Pore shape evolution by solution transfer: thermodynamics and mechanics

SUMMARY Despite strong field and laboratory evidence of stress‐controlled solution transfer, the driving forces and transport mechanisms involved are not yet well understood. To clarify the problem, we investigate the deformation of a circular pore under biaxial constant compression and filled with a fluid under pressure. It is shown that in the isotropic loading configuration, an equilibrium chemical potential, as first introduced by Gibbs, can be defined and well calculated, provided that surface and elastic energies are taken into account. When assuming the system to be at equilibrium, it is still possible to define a chemical potential for the anisotropic loading configuration although its exact calculation is no longer possible. But the chemical potential does not allow the determination of the equilibrium shape of a hole under stresses since its derivation assumes that this shape has been attained. Thus, when considering the long‐term evolution of a hole which is not initially at equilibrium, another approach has to be used. We develop a theoretical treatment similar to Griffith's crack treatment involving both thermodynamics and mechanics.

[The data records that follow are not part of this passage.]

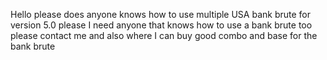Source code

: 
Hello please does anyone knows how to use multiple USA bank brute for version 5.0 please I need anyone that knows how to use a bank brute too please contact me and also where I can buy good combo and base for the bank brute 
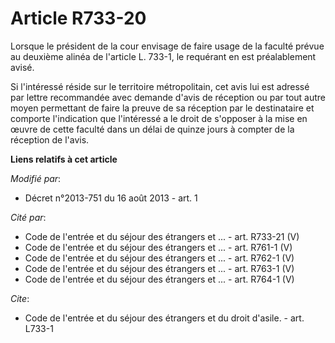 # Article R733-20

Lorsque le président de la cour envisage de faire usage de la faculté prévue au deuxième alinéa de l'article L. 733-1, le
requérant en est préalablement avisé. 

Si l'intéressé réside sur le territoire métropolitain, cet avis lui est adressé par lettre recommandée avec demande d'avis de
réception ou par tout autre moyen permettant de faire la preuve de sa réception par le destinataire et comporte l'indication
que l'intéressé a le droit de s'opposer à la mise en œuvre de cette faculté dans un délai de quinze jours à compter de la
réception de l'avis.

**Liens relatifs à cet article**

_Modifié par_:

  - Décret n°2013-751 du 16 août 2013 - art. 1

_Cité par_:

  - Code de l'entrée et du séjour des étrangers et ... - art. R733-21 (V)
  - Code de l'entrée et du séjour des étrangers et ... - art. R761-1 (V)
  - Code de l'entrée et du séjour des étrangers et ... - art. R762-1 (V)
  - Code de l'entrée et du séjour des étrangers et ... - art. R763-1 (V)
  - Code de l'entrée et du séjour des étrangers et ... - art. R764-1 (V)

_Cite_:

  - Code de l'entrée et du séjour des étrangers et du droit d'asile. - art. L733-1
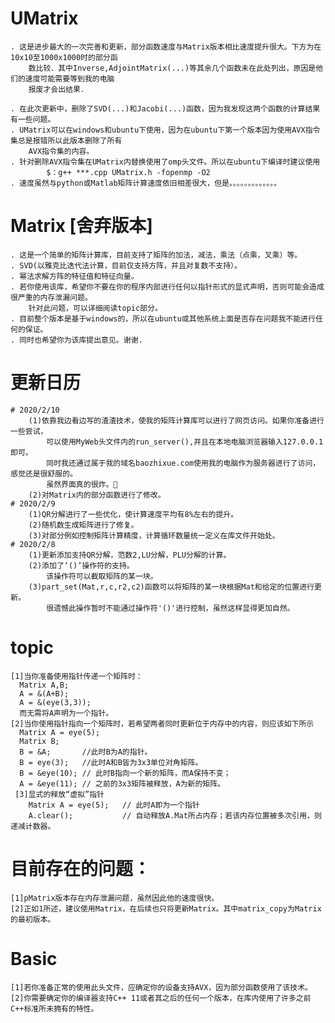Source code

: # UMatrix
    . 这是进步最大的一次完善和更新，部分函数速度与Matrix版本相比速度提升很大。下方为在10x10至1000x1000时的部分函
        数比较．其中Inverse,AdjointMatrix(...)等其余几个函数未在此处列出，原因是他们的速度可能需要等到我的电脑
        报废才会出结果．
    
    . 在此次更新中，删除了SVD(...)和Jacobi(...)函数，因为我发现这两个函数的计算结果有一些问题。
    . UMatrix可以在windows和ubuntu下使用，因为在ubuntu下第一个版本因为使用AVX指令集总是报错所以此版本删除了所有
        AVX指令集的内容。
    . 针对删除AVX指令集在UMatrix内替换使用了omp头文件。所以在ubuntu下编译时建议使用
            $：g++ ***.cpp UMatrix.h -fopenmp -O2
    . 速度虽然与python或Matlab矩阵计算速度依旧相差很大，但是。。。。。。。。。。。。。
    
    
# Matrix [舍弃版本]
    . 这是一个简单的矩阵计算库，目前支持了矩阵的加法，减法，乘法（点乘，叉乘）等。
    . SVD(以雅克比迭代法计算，目前仅支持方阵，并且对复数不支持）。
    . 幂法求解方阵的特征值和特征向量。
    . 若你使用该库，希望你不要在你的程序内部进行任何以指针形式的显式声明，否则可能会造成很严重的内存泄漏问题。
        针对此问题，可以详细阅读topic部分。
    . 目前整个版本是基于windows的，所以在ubuntu或其他系统上面是否存在问题我不能进行任何的保证。
    . 同时也希望你为该库提出意见。谢谢.

# 更新日历
    # 2020/2/10
        (1)依靠我边看边写的渣渣技术，使我的矩阵计算库可以进行了网页访问。如果你准备进行一些尝试，
            可以使用MyWeb头文件内的run_server(),并且在本地电脑浏览器输入127.0.0.1即可。
            同时我还通过属于我的域名baozhixue.com使用我的电脑作为服务器进行了访问，感觉还是很舒服的。
            虽然界面真的很炸。🙂
        (2)对Matrix内的部分函数进行了修改。
    # 2020/2/9
        (1)QR分解进行了一些优化，使计算速度平均有8%左右的提升。
        (2)随机数生成矩阵进行了修复。
        (3)对部分例如控制矩阵计算精度，计算循环数量统一定义在库文件开始处。
    # 2020/2/8
        (1)更新添加支持QR分解，范数2,LU分解，PLU分解的计算。
        (2)添加了‘()’操作符的支持。
            该操作符可以截取矩阵的某一块。
        (3)part_set(Mat,r,c,r2,c2)函数可以将矩阵的某一块根据Mat和给定的位置进行更新。
            很遗憾此操作暂时不能通过操作符'()'进行控制，虽然这样显得更加自然。

# topic
    [1]当你准备使用指针传递一个矩阵时：
      Matrix A,B;
      A = &(A+B);
      A = &(eye(3,3));
      而无需将A声明为一个指针。
    [2]当你使用指针指向一个矩阵时，若希望两者同时更新位于内存中的内容，则应该如下所示
      Matrix A = eye(5);
      Matrix B;
      B = &A;       //此时B为A的指针。
      B = eye(3);   //此时A和B皆为3x3单位对角矩阵。
      B = &eye(10); // 此时B指向一个新的矩阵，而A保持不变；
      A = &eye(11); // 之前的3x3矩阵被释放，A为新的矩阵。
     [3]显式的释放“虚拟”指针
        Matrix A = eye(5);   // 此时A即为一个指针
        A.clear();           // 自动释放A.Mat所占内存；若该内存位置被多次引用，则递减计数器。

# 目前存在的问题：
    [1]pMatrix版本存在内存泄漏问题，虽然因此他的速度很快。
    [2]正如1所述，建议使用Matrix，在后续也只将更新Matrix。其中matrix_copy为Matrix的最初版本。

# Basic
    [1]若你准备正常的使用此头文件，应确定你的设备支持AVX，因为部分函数使用了该技术。
    [2]你需要确定你的编译器支持C++ 11或者其之后的任何一个版本，在库内使用了许多之前C++标准所未拥有的特性。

It allows one to predict the evolution of the pore shape by solution transfer provided that the concentration of solid in solution remains constant in the long term and the circular hole changes into an ellipse perpendicular to the applied vertical stress. The energy of the system (solid + fluid + loading device) is computed iteratively by incrementally increasing the semi‐major axis of the ellipse. Equilibrium is achieved when this energy goes through a minimum. The model is then applied to the Earth's crust and leads to some predictions of the porosity structure evolution.